▶ Work order: Copy each line below that contains "folder".

[Recorded data]

__________________________________________________

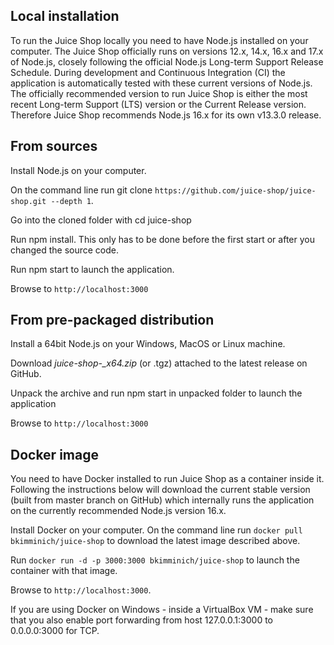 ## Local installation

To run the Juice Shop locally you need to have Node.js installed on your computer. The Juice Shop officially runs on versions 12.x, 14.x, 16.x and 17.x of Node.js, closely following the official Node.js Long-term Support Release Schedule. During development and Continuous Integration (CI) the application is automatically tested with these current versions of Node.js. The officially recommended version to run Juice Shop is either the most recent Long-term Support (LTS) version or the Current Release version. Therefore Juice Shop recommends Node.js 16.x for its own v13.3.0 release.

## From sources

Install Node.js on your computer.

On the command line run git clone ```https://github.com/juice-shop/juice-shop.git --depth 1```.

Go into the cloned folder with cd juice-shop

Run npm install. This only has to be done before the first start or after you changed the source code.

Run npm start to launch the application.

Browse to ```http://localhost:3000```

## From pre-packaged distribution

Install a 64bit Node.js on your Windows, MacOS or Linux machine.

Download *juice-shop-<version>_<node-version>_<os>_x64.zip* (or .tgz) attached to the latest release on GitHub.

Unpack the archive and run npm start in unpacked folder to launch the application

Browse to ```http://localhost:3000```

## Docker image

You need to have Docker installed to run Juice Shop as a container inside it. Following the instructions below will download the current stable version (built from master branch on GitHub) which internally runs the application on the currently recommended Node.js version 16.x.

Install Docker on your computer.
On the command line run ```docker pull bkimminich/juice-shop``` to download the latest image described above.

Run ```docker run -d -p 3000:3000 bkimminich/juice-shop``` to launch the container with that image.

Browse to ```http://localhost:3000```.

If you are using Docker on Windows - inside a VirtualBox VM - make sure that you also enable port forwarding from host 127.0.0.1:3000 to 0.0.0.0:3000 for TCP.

__________________________________________________

▶ Exercise result:
Go into the cloned folder with cd juice-shop
Unpack the archive and run npm start in unpacked folder to launch the application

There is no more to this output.